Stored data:

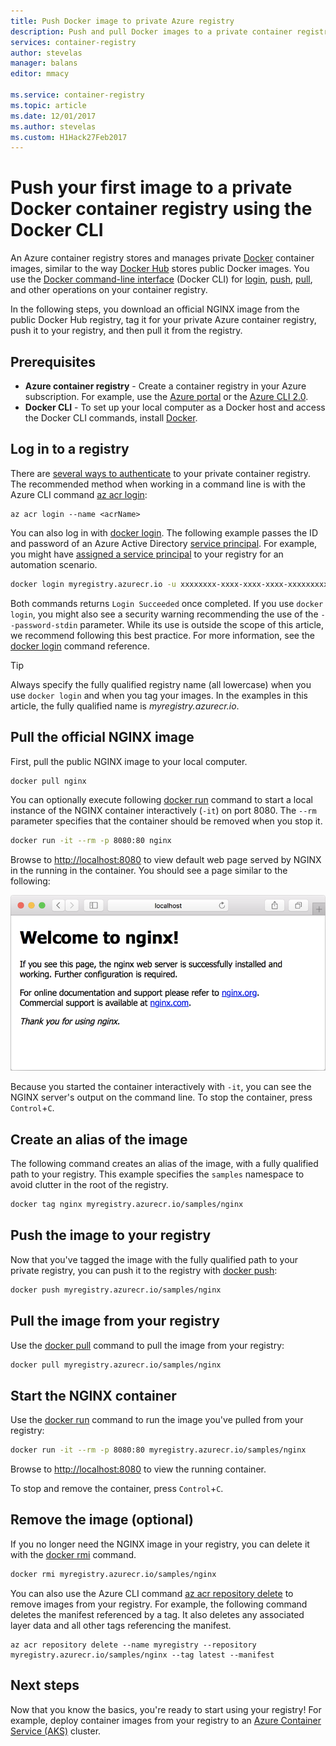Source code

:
 ```yaml
---
title: Push Docker image to private Azure registry
description: Push and pull Docker images to a private container registry in Azure using the Docker CLI
services: container-registry
author: stevelas
manager: balans
editor: mmacy

ms.service: container-registry
ms.topic: article
ms.date: 12/01/2017
ms.author: stevelas
ms.custom: H1Hack27Feb2017
---
```


# Push your first image to a private Docker container registry using the Docker CLI

An Azure container registry stores and manages private [Docker](http://hub.docker.com) container images, similar to the way [Docker Hub](https://hub.docker.com/) stores public Docker images. You use the [Docker command-line interface](https://docs.docker.com/engine/reference/commandline/cli/) (Docker CLI) for [login](https://docs.docker.com/engine/reference/commandline/login/), [push](https://docs.docker.com/engine/reference/commandline/push/), [pull](https://docs.docker.com/engine/reference/commandline/pull/), and other operations on your container registry.

In the following steps, you download an official NGINX image from the public Docker Hub registry, tag it for your private Azure container registry, push it to your registry, and then pull it from the registry.

## Prerequisites

* **Azure container registry** - Create a container registry in your Azure subscription. For example, use the [Azure portal](container-registry-get-started-portal.md) or the [Azure CLI 2.0](container-registry-get-started-azure-cli.md).
* **Docker CLI** - To set up your local computer as a Docker host and access the Docker CLI commands, install [Docker](https://docs.docker.com/engine/installation/).

## Log in to a registry

There are [several ways to authenticate](container-registry-authentication.md) to your private container registry. The recommended method when working in a command line is with the Azure CLI command [az acr login](/cli/azure/acr?view=azure-cli-latest#az_acr_login):

```azurecli
az acr login --name <acrName>
```

You can also log in with [docker login](https://docs.docker.com/engine/reference/commandline/login/). The following example passes the ID and password of an Azure Active Directory [service principal](../active-directory/active-directory-application-objects.md). For example, you might have [assigned a service principal](container-registry-authentication.md#service-principal) to your registry for an automation scenario.

```Bash
docker login myregistry.azurecr.io -u xxxxxxxx-xxxx-xxxx-xxxx-xxxxxxxxxxxx -p myPassword
```

Both commands returns `Login Succeeded` once completed. If you use `docker login`, you might also see a security warning recommending the use of the `--password-stdin` parameter. While its use is outside the scope of this article, we recommend following this best practice. For more information, see the [docker login](https://docs.docker.com/engine/reference/commandline/login/) command reference.

> [!TIP]
> Always specify the fully qualified registry name (all lowercase) when you use `docker login` and when you tag your images. In the examples in this article, the fully qualified name is *myregistry.azurecr.io*.

## Pull the official NGINX image

First, pull the public NGINX image to your local computer.

```Bash
docker pull nginx
```

You can optionally execute following [docker run](https://docs.docker.com/engine/reference/run/) command to start a local instance of the NGINX container interactively (`-it`) on port 8080. The `--rm` parameter specifies that the container should be removed when you stop it.

```Bash
docker run -it --rm -p 8080:80 nginx
```

Browse to [http://localhost:8080](http://localhost:8080) to view default web page served by NGINX in the running in the container. You should see a page similar to the following:

![Nginx on local computer](./media/container-registry-get-started-docker-cli/nginx.png)

Because you started the container interactively with `-it`, you can see the NGINX server's output on the command line. To stop the container, press `Control`+`C`.

## Create an alias of the image

The following command creates an alias of the image, with a fully qualified path to your registry. This example specifies the `samples` namespace to avoid clutter in the root of the registry.

```Bash
docker tag nginx myregistry.azurecr.io/samples/nginx
```

## Push the image to your registry

Now that you've tagged the image with the fully qualified path to your private registry, you can push it to the registry with [docker push](https://docs.docker.com/engine/reference/commandline/push/):

```Bash
docker push myregistry.azurecr.io/samples/nginx
```

## Pull the image from your registry

Use the [docker pull](https://docs.docker.com/engine/reference/commandline/pull/) command to pull the image from your registry:

```Bash
docker pull myregistry.azurecr.io/samples/nginx
```

## Start the NGINX container

Use the [docker run](https://docs.docker.com/engine/reference/run/) command to run the image you've pulled from your registry:

```Bash
docker run -it --rm -p 8080:80 myregistry.azurecr.io/samples/nginx
```

Browse to [http://localhost:8080](http://localhost:8080) to view the running container.

To stop and remove the container, press `Control`+`C`.

## Remove the image (optional)

If you no longer need the NGINX image in your registry, you can delete it with the [docker rmi](https://docs.docker.com/engine/reference/commandline/rmi/) command.

```Bash
docker rmi myregistry.azurecr.io/samples/nginx
```

You can also use the Azure CLI command [az acr repository delete](/cli/azure/acr/repository#az_acr_repository_delete) to remove images from your registry. For example, the following command deletes the manifest referenced by a tag. It also deletes any associated layer data and all other tags referencing the manifest.

```azurecli
az acr repository delete --name myregistry --repository myregistry.azurecr.io/samples/nginx --tag latest --manifest
```

## Next steps

Now that you know the basics, you're ready to start using your registry! For example, deploy container images from your registry to an [Azure Container Service (AKS)](../aks/tutorial-kubernetes-prepare-app.md) cluster.
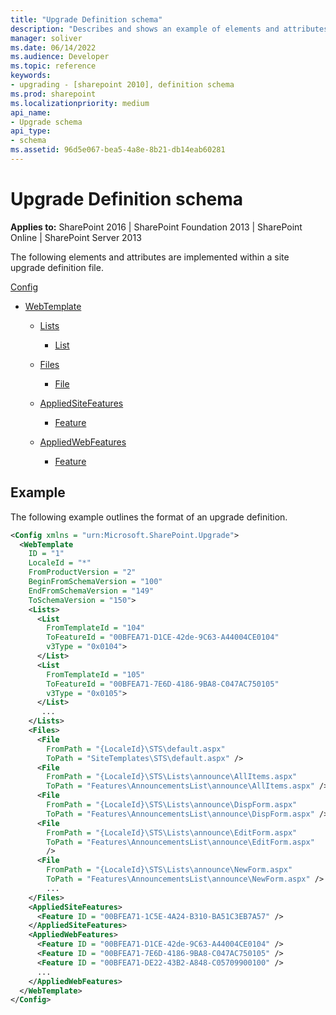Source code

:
 ```yaml
---
title: "Upgrade Definition schema"
description: "Describes and shows an example of elements and attributes that are implemented within a site upgrade definition file."
manager: soliver
ms.date: 06/14/2022
ms.audience: Developer
ms.topic: reference
keywords:
- upgrading - [sharepoint 2010], definition schema
ms.prod: sharepoint
ms.localizationpriority: medium
api_name:
- Upgrade schema
api_type:
- schema
ms.assetid: 96d5e067-bea5-4a8e-8b21-db14eab60281
---
```


# Upgrade Definition schema

**Applies to:** SharePoint 2016 | SharePoint Foundation 2013 | SharePoint Online | SharePoint Server 2013
  
The following elements and attributes are implemented within a site upgrade definition file.
  
[Config](config-element-upgrade.md)
  
- [WebTemplate](webtemplate-element-upgrade.md)
  
  - [Lists](lists-element-upgrade.md)
  
    - [List](list-element-upgrade.md)
  
  - [Files](https://msdn.microsoft.com/library/e0c9a22c-5e87-41ff-9e2d-6a0261d5ccd2%28Office.15%29.aspx)
  
    - [File](file-element-upgrade.md)
  
  - [AppliedSiteFeatures](appliedsitefeatures-element-upgrade.md)
  
    - [Feature](feature-element-upgrade.md)
  
  - [AppliedWebFeatures](feature-element-upgrade.md)
  
    - [Feature](feature-element-upgrade.md)
  
## Example

The following example outlines the format of an upgrade definition.
  
```XML
<Config xmlns = "urn:Microsoft.SharePoint.Upgrade">
  <WebTemplate
    ID = "1"
    LocaleId = "*"
    FromProductVersion = "2"
    BeginFromSchemaVersion = "100"
    EndFromSchemaVersion = "149"
    ToSchemaVersion = "150">
    <Lists>
      <List
        FromTemplateId = "104"
        ToFeatureId = "00BFEA71-D1CE-42de-9C63-A44004CE0104"
        v3Type = "0x0104">
      </List>
      <List
        FromTemplateId = "105"
        ToFeatureId = "00BFEA71-7E6D-4186-9BA8-C047AC750105"
        v3Type = "0x0105">
      </List>
       ...
    </Lists>
    <Files>
      <File
        FromPath = "{LocaleId}\STS\default.aspx"
        ToPath = "SiteTemplates\STS\default.aspx" />
      <File
        FromPath = "{LocaleId}\STS\Lists\announce\AllItems.aspx"
        ToPath = "Features\AnnouncementsList\announce\AllItems.aspx" />
      <File
        FromPath = "{LocaleId}\STS\Lists\announce\DispForm.aspx"
        ToPath = "Features\AnnouncementsList\announce\DispForm.aspx" />
      <File
        FromPath = "{LocaleId}\STS\Lists\announce\EditForm.aspx" 
        ToPath = "Features\AnnouncementsList\announce\EditForm.aspx"
        />
      <File
        FromPath = "{LocaleId}\STS\Lists\announce\NewForm.aspx"
        ToPath = "Features\AnnouncementsList\announce\NewForm.aspx" />
        ...
    </Files>
    <AppliedSiteFeatures>
      <Feature ID = "00BFEA71-1C5E-4A24-B310-BA51C3EB7A57" />
    </AppliedSiteFeatures>
    <AppliedWebFeatures>
      <Feature ID = "00BFEA71-D1CE-42de-9C63-A44004CE0104" />
      <Feature ID = "00BFEA71-7E6D-4186-9BA8-C047AC750105" />
      <Feature ID = "00BFEA71-DE22-43B2-A848-C05709900100" />
      ...
    </AppliedWebFeatures>
  </WebTemplate>
</Config>
```


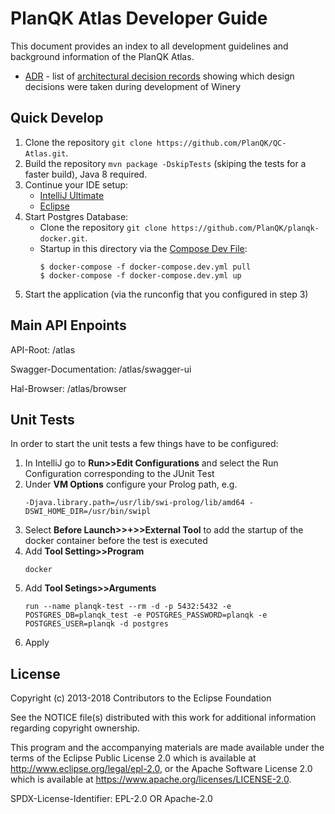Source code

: # PlanQK Atlas Developer Guide

This document provides an index to all development guidelines and background information of the PlanQK Atlas.

- [ADR](../adr) - list of [architectural decision records](https://adr.github.io) showing which design decisions were taken during development of Winery

## Quick Develop

1. Clone the repository `git clone https://github.com/PlanQK/QC-Atlas.git`.
2. Build the repository `mvn package -DskipTests` (skiping the tests for a faster build), Java 8 required.
3. Continue your IDE setup:
    - [IntelliJ Ultimate](config/IntelliJ%20IDEA/)
    - [Eclipse](config/Eclipse/)
4. Start Postgres Database:
    - Clone the repository `git clone https://github.com/PlanQK/planqk-docker.git`.
    - Startup in this directory via the [Compose Dev File](https://github.com/PlanQK/planqk-docker/blob/master/docker-compose.dev.yml):
        ```
        $ docker-compose -f docker-compose.dev.yml pull
        $ docker-compose -f docker-compose.dev.yml up
        ``` 
5. Start the application (via the runconfig that you configured in step 3) 

## Main API Enpoints
API-Root: /atlas

Swagger-Documentation: /atlas/swagger-ui

Hal-Browser: /atlas/browser

## Unit Tests
In order to start the unit tests a few things have to be configured:

1. In IntelliJ go to **Run>>Edit Configurations** and select the Run Configuration corresponding to the JUnit Test
2. Under **VM Options** configure your Prolog path, e.g.
    ```
    -Djava.library.path=/usr/lib/swi-prolog/lib/amd64 -DSWI_HOME_DIR=/usr/bin/swipl
    ```
3. Select **Before Launch>>+>>External Tool** to add the startup of the docker container before the test is executed
4. Add **Tool Setting>>Program**
    ```
   docker
   ```
5. Add **Tool Setings>>Arguments**
    ```
   run --name planqk-test --rm -d -p 5432:5432 -e POSTGRES_DB=planqk_test -e POSTGRES_PASSWORD=planqk -e POSTGRES_USER=planqk -d postgres
   ```
6. Apply

## License

Copyright (c) 2013-2018 Contributors to the Eclipse Foundation

See the NOTICE file(s) distributed with this work for additional
information regarding copyright ownership.

This program and the accompanying materials are made available under the
terms of the Eclipse Public License 2.0 which is available at
http://www.eclipse.org/legal/epl-2.0, or the Apache Software License 2.0
which is available at https://www.apache.org/licenses/LICENSE-2.0.

SPDX-License-Identifier: EPL-2.0 OR Apache-2.0
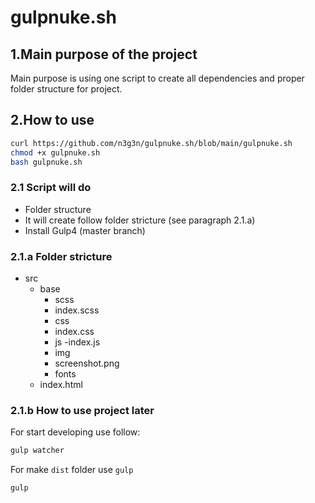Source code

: # gulpnuke.sh

## 1.Main purpose of the project
Main purpose is using one script to create all dependencies and proper folder structure for project.

## 2.How to use
```bash
curl https://github.com/n3g3n/gulpnuke.sh/blob/main/gulpnuke.sh
chmod +x gulpnuke.sh
bash gulpnuke.sh
```

### 2.1 Script will do
- Folder structure
 - It will create follow folder stricture (see paragraph 2.1.a)
- Install Gulp4 (master branch)

### 2.1.a Folder stricture
- src
  - base
    - scss
     - index.scss
    - css
     - index.css
    - js
     -index.js
    - img
     - screenshot.png
    - fonts
  - index.html

### 2.1.b How to use project later
For start developing use follow:
```bash
gulp watcher
```
For make `dist` folder use `gulp`
```bash
gulp
```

Exercise instructions. Reproduce only the lines from the first line of the entries through the line containing "# Push your", exactly and with both ends kept. Omit the pictures.

Exercise solution.
Source code

:
 ```yaml
---
title: Push Docker image to private Azure registry
description: Push and pull Docker images to a private container registry in Azure using the Docker CLI
services: container-registry
author: stevelas
manager: balans
editor: mmacy

ms.service: container-registry
ms.topic: article
ms.date: 12/01/2017
ms.author: stevelas
ms.custom: H1Hack27Feb2017
---
```


# Push your first image to a private Docker container registry using the Docker CLI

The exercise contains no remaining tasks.